Top of Data records
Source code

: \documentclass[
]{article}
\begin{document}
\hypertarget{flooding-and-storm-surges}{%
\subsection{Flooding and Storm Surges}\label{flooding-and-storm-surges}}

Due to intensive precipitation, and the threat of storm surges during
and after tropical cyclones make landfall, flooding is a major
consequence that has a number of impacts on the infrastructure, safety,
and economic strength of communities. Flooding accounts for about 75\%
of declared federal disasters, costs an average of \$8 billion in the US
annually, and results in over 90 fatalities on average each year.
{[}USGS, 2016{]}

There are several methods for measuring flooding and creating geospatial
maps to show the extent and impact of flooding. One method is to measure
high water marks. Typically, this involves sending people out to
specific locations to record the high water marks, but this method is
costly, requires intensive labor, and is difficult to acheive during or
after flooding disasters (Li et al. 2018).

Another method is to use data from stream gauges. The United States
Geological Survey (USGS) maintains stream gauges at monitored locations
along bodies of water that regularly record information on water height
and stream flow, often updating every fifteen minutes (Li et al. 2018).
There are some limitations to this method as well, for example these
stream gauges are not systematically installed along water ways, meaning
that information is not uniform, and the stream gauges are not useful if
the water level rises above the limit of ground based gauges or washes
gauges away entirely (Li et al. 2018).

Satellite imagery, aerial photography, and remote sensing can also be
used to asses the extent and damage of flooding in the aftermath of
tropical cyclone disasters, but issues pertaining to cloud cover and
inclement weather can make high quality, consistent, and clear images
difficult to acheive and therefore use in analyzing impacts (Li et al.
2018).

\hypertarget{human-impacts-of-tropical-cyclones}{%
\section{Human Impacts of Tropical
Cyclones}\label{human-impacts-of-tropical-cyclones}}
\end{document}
Bottom of Data records
Set down exactly the lines from the one that contains "tropical cyclone disasters, but" to the final line above, both included, and nothing more.

__Answer__:
tropical cyclone disasters, but issues pertaining to cloud cover and
inclement weather can make high quality, consistent, and clear images
difficult to acheive and therefore use in analyzing impacts (Li et al.
2018).

\hypertarget{human-impacts-of-tropical-cyclones}{%
\section{Human Impacts of Tropical
Cyclones}\label{human-impacts-of-tropical-cyclones}}
\end{document}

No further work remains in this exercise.